__To do__
Please write out word for word the opening lines of the material, including the line with "waiting list &" as the last.

__Data for processing__

──────

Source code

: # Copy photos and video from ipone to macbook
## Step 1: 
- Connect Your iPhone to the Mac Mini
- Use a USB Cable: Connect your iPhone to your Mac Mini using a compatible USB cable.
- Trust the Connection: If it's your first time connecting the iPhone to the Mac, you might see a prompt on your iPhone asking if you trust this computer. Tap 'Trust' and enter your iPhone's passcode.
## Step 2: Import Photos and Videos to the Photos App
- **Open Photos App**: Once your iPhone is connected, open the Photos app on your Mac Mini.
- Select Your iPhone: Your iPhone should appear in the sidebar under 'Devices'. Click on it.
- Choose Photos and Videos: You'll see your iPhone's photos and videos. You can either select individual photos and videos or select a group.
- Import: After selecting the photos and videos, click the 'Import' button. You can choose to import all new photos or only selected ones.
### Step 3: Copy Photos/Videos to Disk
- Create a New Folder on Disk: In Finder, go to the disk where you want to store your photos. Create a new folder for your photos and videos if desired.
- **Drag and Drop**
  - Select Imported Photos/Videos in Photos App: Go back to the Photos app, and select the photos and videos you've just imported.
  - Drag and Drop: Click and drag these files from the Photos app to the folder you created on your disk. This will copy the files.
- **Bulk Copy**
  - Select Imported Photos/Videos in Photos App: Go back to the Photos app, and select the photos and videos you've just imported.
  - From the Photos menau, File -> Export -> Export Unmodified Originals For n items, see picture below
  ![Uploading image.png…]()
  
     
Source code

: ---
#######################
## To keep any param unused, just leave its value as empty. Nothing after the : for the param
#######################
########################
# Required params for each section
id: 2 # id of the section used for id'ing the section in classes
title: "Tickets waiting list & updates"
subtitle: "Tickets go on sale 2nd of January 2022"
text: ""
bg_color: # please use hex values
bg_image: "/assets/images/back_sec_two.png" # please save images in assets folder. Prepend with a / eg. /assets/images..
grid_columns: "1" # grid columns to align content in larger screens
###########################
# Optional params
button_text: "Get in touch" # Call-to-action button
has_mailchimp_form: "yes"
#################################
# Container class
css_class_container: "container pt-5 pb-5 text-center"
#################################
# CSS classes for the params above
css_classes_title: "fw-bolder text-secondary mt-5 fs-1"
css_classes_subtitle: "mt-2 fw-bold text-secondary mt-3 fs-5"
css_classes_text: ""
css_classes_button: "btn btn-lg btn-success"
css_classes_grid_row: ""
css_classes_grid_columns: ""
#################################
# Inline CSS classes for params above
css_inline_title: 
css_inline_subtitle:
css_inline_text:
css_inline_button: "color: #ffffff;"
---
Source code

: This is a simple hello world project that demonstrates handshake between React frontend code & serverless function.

──────

__Answer for this exercise__
Source code

: # Copy photos and video from ipone to macbook
## Step 1: 
- Connect Your iPhone to the Mac Mini
- Use a USB Cable: Connect your iPhone to your Mac Mini using a compatible USB cable.
- Trust the Connection: If it's your first time connecting the iPhone to the Mac, you might see a prompt on your iPhone asking if you trust this computer. Tap 'Trust' and enter your iPhone's passcode.
## Step 2: Import Photos and Videos to the Photos App
- **Open Photos App**: Once your iPhone is connected, open the Photos app on your Mac Mini.
- Select Your iPhone: Your iPhone should appear in the sidebar under 'Devices'. Click on it.
- Choose Photos and Videos: You'll see your iPhone's photos and videos. You can either select individual photos and videos or select a group.
- Import: After selecting the photos and videos, click the 'Import' button. You can choose to import all new photos or only selected ones.
### Step 3: Copy Photos/Videos to Disk
- Create a New Folder on Disk: In Finder, go to the disk where you want to store your photos. Create a new folder for your photos and videos if desired.
- **Drag and Drop**
  - Select Imported Photos/Videos in Photos App: Go back to the Photos app, and select the photos and videos you've just imported.
  - Drag and Drop: Click and drag these files from the Photos app to the folder you created on your disk. This will copy the files.
- **Bulk Copy**
  - Select Imported Photos/Videos in Photos App: Go back to the Photos app, and select the photos and videos you've just imported.
  - From the Photos menau, File -> Export -> Export Unmodified Originals For n items, see picture below
  ![Uploading image.png…]()
  
     
Source code

: ---
#######################
## To keep any param unused, just leave its value as empty. Nothing after the : for the param
#######################
########################
# Required params for each section
id: 2 # id of the section used for id'ing the section in classes
title: "Tickets waiting list & updates"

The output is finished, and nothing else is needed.